:: Work task ::
Give back all of the records underneath exactly, with no omissions.

***** Records shown

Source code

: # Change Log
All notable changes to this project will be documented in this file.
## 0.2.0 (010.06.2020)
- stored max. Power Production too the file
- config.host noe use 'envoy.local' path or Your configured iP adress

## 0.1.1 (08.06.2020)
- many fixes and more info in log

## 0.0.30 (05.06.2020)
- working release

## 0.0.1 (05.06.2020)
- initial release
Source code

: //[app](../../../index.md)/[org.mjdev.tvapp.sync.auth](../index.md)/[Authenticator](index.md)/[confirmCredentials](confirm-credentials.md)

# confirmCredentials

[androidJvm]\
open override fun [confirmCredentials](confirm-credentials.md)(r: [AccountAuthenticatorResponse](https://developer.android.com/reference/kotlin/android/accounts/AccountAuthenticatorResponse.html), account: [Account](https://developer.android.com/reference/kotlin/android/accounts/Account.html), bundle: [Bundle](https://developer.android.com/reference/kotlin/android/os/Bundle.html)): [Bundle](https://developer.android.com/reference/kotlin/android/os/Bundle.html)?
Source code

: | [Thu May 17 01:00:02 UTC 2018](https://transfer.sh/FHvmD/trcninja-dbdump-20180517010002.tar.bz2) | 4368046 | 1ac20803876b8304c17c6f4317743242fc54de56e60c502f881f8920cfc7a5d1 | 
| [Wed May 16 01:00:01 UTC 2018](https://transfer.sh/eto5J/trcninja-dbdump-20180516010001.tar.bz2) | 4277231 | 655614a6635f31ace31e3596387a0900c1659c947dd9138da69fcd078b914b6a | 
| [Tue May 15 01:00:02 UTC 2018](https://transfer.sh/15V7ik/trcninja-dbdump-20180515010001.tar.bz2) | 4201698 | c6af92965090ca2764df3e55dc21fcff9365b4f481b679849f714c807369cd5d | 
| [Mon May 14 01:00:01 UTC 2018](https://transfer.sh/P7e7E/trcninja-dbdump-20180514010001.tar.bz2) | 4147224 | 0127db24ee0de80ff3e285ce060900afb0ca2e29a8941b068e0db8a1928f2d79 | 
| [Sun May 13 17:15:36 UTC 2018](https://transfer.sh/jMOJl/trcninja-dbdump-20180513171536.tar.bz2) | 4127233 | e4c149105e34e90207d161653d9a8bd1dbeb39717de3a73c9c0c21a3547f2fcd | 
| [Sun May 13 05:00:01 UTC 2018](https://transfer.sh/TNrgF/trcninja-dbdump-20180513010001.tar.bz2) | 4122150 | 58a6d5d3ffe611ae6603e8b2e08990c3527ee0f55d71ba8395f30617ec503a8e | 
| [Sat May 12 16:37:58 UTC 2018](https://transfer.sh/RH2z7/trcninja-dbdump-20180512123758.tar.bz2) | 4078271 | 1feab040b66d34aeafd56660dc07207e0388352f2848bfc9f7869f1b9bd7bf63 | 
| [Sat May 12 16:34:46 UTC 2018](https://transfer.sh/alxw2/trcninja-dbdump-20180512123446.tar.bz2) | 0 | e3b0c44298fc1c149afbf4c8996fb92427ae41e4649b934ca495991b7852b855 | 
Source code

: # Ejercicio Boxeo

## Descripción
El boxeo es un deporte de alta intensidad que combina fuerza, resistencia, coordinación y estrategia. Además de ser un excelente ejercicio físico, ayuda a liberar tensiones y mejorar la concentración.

**********

:: Expected answer ::
Source code

: # Change Log
All notable changes to this project will be documented in this file.
## 0.2.0 (010.06.2020)
- stored max. Power Production too the file
- config.host noe use 'envoy.local' path or Your configured iP adress

## 0.1.1 (08.06.2020)
- many fixes and more info in log

## 0.0.30 (05.06.2020)
- working release

## 0.0.1 (05.06.2020)
- initial release
Source code

: //[app](../../../index.md)/[org.mjdev.tvapp.sync.auth](../index.md)/[Authenticator](index.md)/[confirmCredentials](confirm-credentials.md)

# confirmCredentials

[androidJvm]\
open override fun [confirmCredentials](confirm-credentials.md)(r: [AccountAuthenticatorResponse](https://developer.android.com/reference/kotlin/android/accounts/AccountAuthenticatorResponse.html), account: [Account](https://developer.android.com/reference/kotlin/android/accounts/Account.html), bundle: [Bundle](https://developer.android.com/reference/kotlin/android/os/Bundle.html)): [Bundle](https://developer.android.com/reference/kotlin/android/os/Bundle.html)?
Source code

: | [Thu May 17 01:00:02 UTC 2018](https://transfer.sh/FHvmD/trcninja-dbdump-20180517010002.tar.bz2) | 4368046 | 1ac20803876b8304c17c6f4317743242fc54de56e60c502f881f8920cfc7a5d1 | 
| [Wed May 16 01:00:01 UTC 2018](https://transfer.sh/eto5J/trcninja-dbdump-20180516010001.tar.bz2) | 4277231 | 655614a6635f31ace31e3596387a0900c1659c947dd9138da69fcd078b914b6a | 
| [Tue May 15 01:00:02 UTC 2018](https://transfer.sh/15V7ik/trcninja-dbdump-20180515010001.tar.bz2) | 4201698 | c6af92965090ca2764df3e55dc21fcff9365b4f481b679849f714c807369cd5d | 
| [Mon May 14 01:00:01 UTC 2018](https://transfer.sh/P7e7E/trcninja-dbdump-20180514010001.tar.bz2) | 4147224 | 0127db24ee0de80ff3e285ce060900afb0ca2e29a8941b068e0db8a1928f2d79 | 
| [Sun May 13 17:15:36 UTC 2018](https://transfer.sh/jMOJl/trcninja-dbdump-20180513171536.tar.bz2) | 4127233 | e4c149105e34e90207d161653d9a8bd1dbeb39717de3a73c9c0c21a3547f2fcd | 
| [Sun May 13 05:00:01 UTC 2018](https://transfer.sh/TNrgF/trcninja-dbdump-20180513010001.tar.bz2) | 4122150 | 58a6d5d3ffe611ae6603e8b2e08990c3527ee0f55d71ba8395f30617ec503a8e | 
| [Sat May 12 16:37:58 UTC 2018](https://transfer.sh/RH2z7/trcninja-dbdump-20180512123758.tar.bz2) | 4078271 | 1feab040b66d34aeafd56660dc07207e0388352f2848bfc9f7869f1b9bd7bf63 | 
| [Sat May 12 16:34:46 UTC 2018](https://transfer.sh/alxw2/trcninja-dbdump-20180512123446.tar.bz2) | 0 | e3b0c44298fc1c149afbf4c8996fb92427ae41e4649b934ca495991b7852b855 | 
Source code

: # Ejercicio Boxeo

## Descripción
El boxeo es un deporte de alta intensidad que combina fuerza, resistencia, coordinación y estrategia. Además de ser un excelente ejercicio físico, ayuda a liberar tensiones y mejorar la concentración.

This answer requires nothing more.